Infine, l’indagine effettuata da Cittadinanzattiva su 724 pazienti in tutta Italia per verificare le condizioni di vita e di cura delle persone affette da una malattia rara durante l’emergenza Covid. È emerso che il 23,5% di questi pazienti non è in cura in un centro che fa parte della rete delle malattie rare e che il 66,2% per curarsi è costretto a spostarsi, per lo più al Centro e al Nord, con in testa la Lombardia seguita da Piemonte, Lazio, Toscana, Veneto ed Emilia Romagna.
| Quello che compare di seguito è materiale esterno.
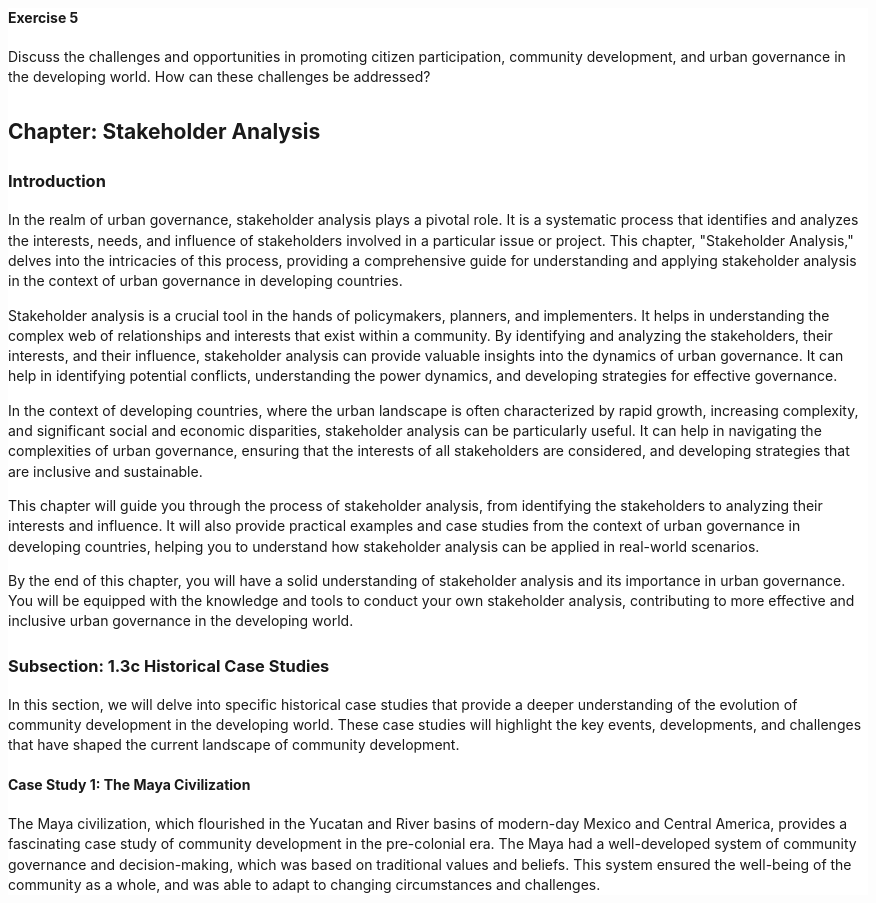 #### Exercise 5
Discuss the challenges and opportunities in promoting citizen participation, community development, and urban governance in the developing world. How can these challenges be addressed?

## Chapter: Stakeholder Analysis

### Introduction

In the realm of urban governance, stakeholder analysis plays a pivotal role. It is a systematic process that identifies and analyzes the interests, needs, and influence of stakeholders involved in a particular issue or project. This chapter, "Stakeholder Analysis," delves into the intricacies of this process, providing a comprehensive guide for understanding and applying stakeholder analysis in the context of urban governance in developing countries.

Stakeholder analysis is a crucial tool in the hands of policymakers, planners, and implementers. It helps in understanding the complex web of relationships and interests that exist within a community. By identifying and analyzing the stakeholders, their interests, and their influence, stakeholder analysis can provide valuable insights into the dynamics of urban governance. It can help in identifying potential conflicts, understanding the power dynamics, and developing strategies for effective governance.

In the context of developing countries, where the urban landscape is often characterized by rapid growth, increasing complexity, and significant social and economic disparities, stakeholder analysis can be particularly useful. It can help in navigating the complexities of urban governance, ensuring that the interests of all stakeholders are considered, and developing strategies that are inclusive and sustainable.

This chapter will guide you through the process of stakeholder analysis, from identifying the stakeholders to analyzing their interests and influence. It will also provide practical examples and case studies from the context of urban governance in developing countries, helping you to understand how stakeholder analysis can be applied in real-world scenarios.

By the end of this chapter, you will have a solid understanding of stakeholder analysis and its importance in urban governance. You will be equipped with the knowledge and tools to conduct your own stakeholder analysis, contributing to more effective and inclusive urban governance in the developing world.




### Subsection: 1.3c Historical Case Studies

In this section, we will delve into specific historical case studies that provide a deeper understanding of the evolution of community development in the developing world. These case studies will highlight the key events, developments, and challenges that have shaped the current landscape of community development.

#### Case Study 1: The Maya Civilization

The Maya civilization, which flourished in the Yucatan and River basins of modern-day Mexico and Central America, provides a fascinating case study of community development in the pre-colonial era. The Maya had a well-developed system of community governance and decision-making, which was based on traditional values and beliefs. This system ensured the well-being of the community as a whole, and was able to adapt to changing circumstances and challenges.
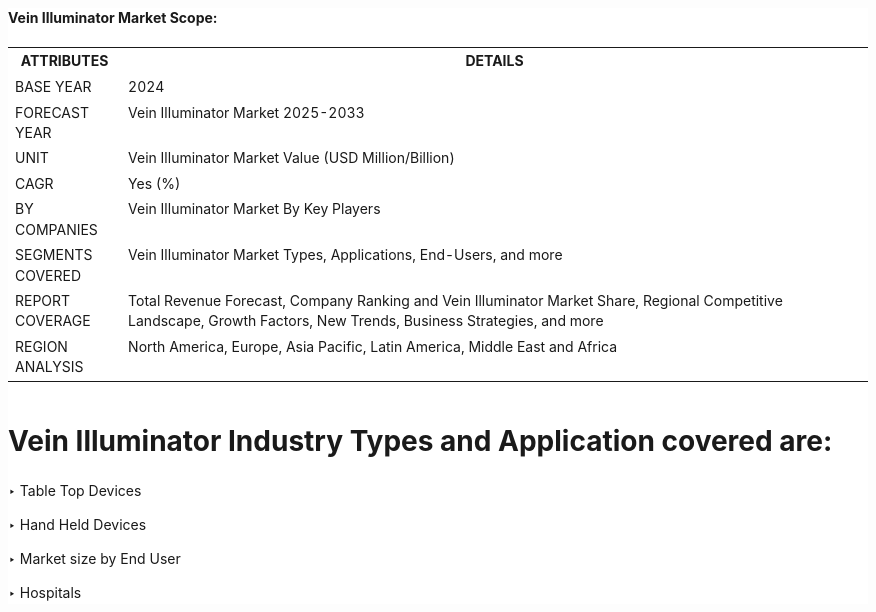 <h4>Vein Illuminator Market Scope:</h4>
<table>
<tr>
<th>ATTRIBUTES</th>
<th>DETAILS</th>
</tr>
<tr>
<td>BASE YEAR</td>
<td>2024</td>
</tr>
<tr>
<td>FORECAST YEAR</td>
<td>Vein Illuminator Market 2025-2033</td>
</tr>
<tr>
<td>UNIT</td>
<td>Vein Illuminator Market Value (USD Million/Billion)</td>
<tr>
<td>CAGR</td>
<td>Yes (%)</td>
</tr>
</tr>
<tr>
<td>BY COMPANIES</td>
<td>Vein Illuminator Market By Key Players</td>
</tr>
<tr>
<td>SEGMENTS COVERED</td>
<td>Vein Illuminator Market Types, Applications, End-Users, and more</td>
</tr>
<tr>
<td>REPORT COVERAGE</td>
<td>Total Revenue Forecast, Company Ranking and Vein Illuminator Market Share, Regional Competitive Landscape, Growth Factors, New Trends, Business Strategies, and more</td>
</tr>
<tr>
<td>REGION ANALYSIS</td>
<td>North America, Europe, Asia Pacific, Latin America, Middle East and Africa</td>
</tr>
</table>

# <strong>Vein Illuminator Industry Types and Application covered are:</strong>

‣ Table Top Devices

   ‣ Hand Held Devices

‣ Market size by End User

   ‣ Hospitals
La Campania resta il punto di riferimento per il Mezzogiorno. Il 31,2% dichiara di aver atteso oltre 10 anni per arrivare alla diagnosi, il 23% da 2 a 10 anni, il 12,5% sei mesi.

 

Il lockdown ha aggravato la situazione di questi pazienti. Il 65% ha avuto grandi difficoltà, in particolare a causa dell’interruzione dell’assistenza specialistica (43,7%), per problemi a continuare la terapia (36,2%), per mancanza di assistenza personale (l’8,2%), con l’impossibilità di muoversi e compiere atti quotidiani come vestirsi o lavarsi. Tra le altre difficoltà, quella ad andare in farmacia per paura di contrarre il virus (25,4%) o l’impossibilità di proseguire la terapia a causa della chiusura del day hospital (18,9%). Il 13,6% ha, infine, avuto difficoltà nella consegna dei farmaci a domicilio.